## Stored dataset items:
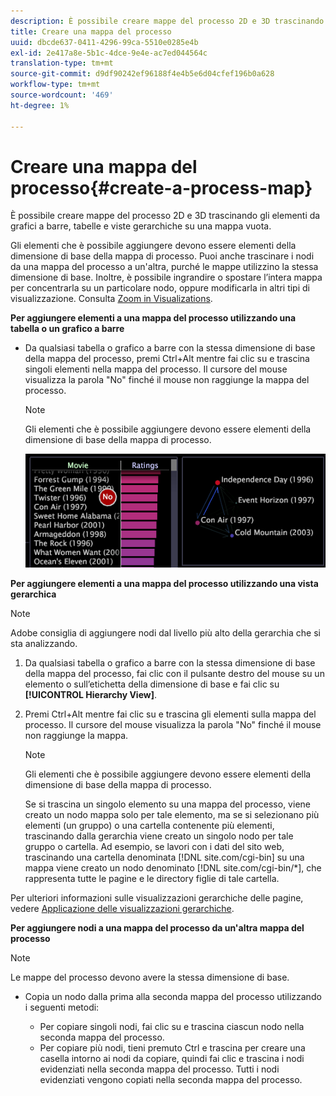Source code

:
 ```yaml
---
description: È possibile creare mappe del processo 2D e 3D trascinando gli elementi da grafici a barre, tabelle e viste gerarchiche su una mappa vuota.
title: Creare una mappa del processo
uuid: dbcde637-0411-4296-99ca-5510e0285e4b
exl-id: 2e417a8e-5b1c-4dce-9e4e-ac7ed044564c
translation-type: tm+mt
source-git-commit: d9df90242ef96188f4e4b5e6d04cfef196b0a628
workflow-type: tm+mt
source-wordcount: '469'
ht-degree: 1%

---
```


# Creare una mappa del processo{#create-a-process-map}

È possibile creare mappe del processo 2D e 3D trascinando gli elementi da grafici a barre, tabelle e viste gerarchiche su una mappa vuota.

Gli elementi che è possibile aggiungere devono essere elementi della dimensione di base della mappa di processo. Puoi anche trascinare i nodi da una mappa del processo a un&#39;altra, purché le mappe utilizzino la stessa dimensione di base. Inoltre, è possibile ingrandire o spostare l’intera mappa per concentrarla su un particolare nodo, oppure modificarla in altri tipi di visualizzazione. Consulta [Zoom in Visualizations](../../../../home/c-get-started/c-vis/c-zoom-vis.md#concept-7e33670bb5344f78a316f1a84cc20530).

**Per aggiungere elementi a una mappa del processo utilizzando una tabella o un grafico a barre**

* Da qualsiasi tabella o grafico a barre con la stessa dimensione di base della mappa del processo, premi Ctrl+Alt mentre fai clic su e trascina singoli elementi nella mappa del processo. Il cursore del mouse visualizza la parola &quot;No&quot; finché il mouse non raggiunge la mappa del processo.

   >[!NOTE]
   >
   >Gli elementi che è possibile aggiungere devono essere elementi della dimensione di base della mappa di processo.

   ![](assets/vis_2DProcessMap_addPages.png)

**Per aggiungere elementi a una mappa del processo utilizzando una vista gerarchica**

>[!NOTE]
>
>Adobe consiglia di aggiungere nodi dal livello più alto della gerarchia che si sta analizzando.

1. Da qualsiasi tabella o grafico a barre con la stessa dimensione di base della mappa del processo, fai clic con il pulsante destro del mouse su un elemento o sull’etichetta della dimensione di base e fai clic su **[!UICONTROL Hierarchy View]**.
1. Premi Ctrl+Alt mentre fai clic su e trascina gli elementi sulla mappa del processo. Il cursore del mouse visualizza la parola &quot;No&quot; finché il mouse non raggiunge la mappa.

   >[!NOTE]
   >
   >Gli elementi che è possibile aggiungere devono essere elementi della dimensione di base della mappa di processo.

   Se si trascina un singolo elemento su una mappa del processo, viene creato un nodo mappa solo per tale elemento, ma se si selezionano più elementi (un gruppo) o una cartella contenente più elementi, trascinando dalla gerarchia viene creato un singolo nodo per tale gruppo o cartella. Ad esempio, se lavori con i dati del sito web, trascinando una cartella denominata [!DNL site.com/cgi-bin] su una mappa viene creato un nodo denominato [!DNL site.com/cgi-bin/*], che rappresenta tutte le pagine e le directory figlie di tale cartella.

Per ulteriori informazioni sulle visualizzazioni gerarchiche delle pagine, vedere [Applicazione delle visualizzazioni gerarchiche](../../../../home/c-get-started/c-analysis-vis/c-tables/c-hier-vews.md#concept-b461183424a841eb94f8143a0eaf9bff).

**Per aggiungere nodi a una mappa del processo da un&#39;altra mappa del processo**

>[!NOTE]
>
>Le mappe del processo devono avere la stessa dimensione di base.

* Copia un nodo dalla prima alla seconda mappa del processo utilizzando i seguenti metodi:

   * Per copiare singoli nodi, fai clic su e trascina ciascun nodo nella seconda mappa del processo.
   * Per copiare più nodi, tieni premuto Ctrl e trascina per creare una casella intorno ai nodi da copiare, quindi fai clic e trascina i nodi evidenziati nella seconda mappa del processo. Tutti i nodi evidenziati vengono copiati nella seconda mappa del processo.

## INSTRUCTIONS TO FOLLOW:
Going over every line of the entries, tally those containing the string "grafici" and report only the figure.

## SOLUTION FOR THIS TASK:
2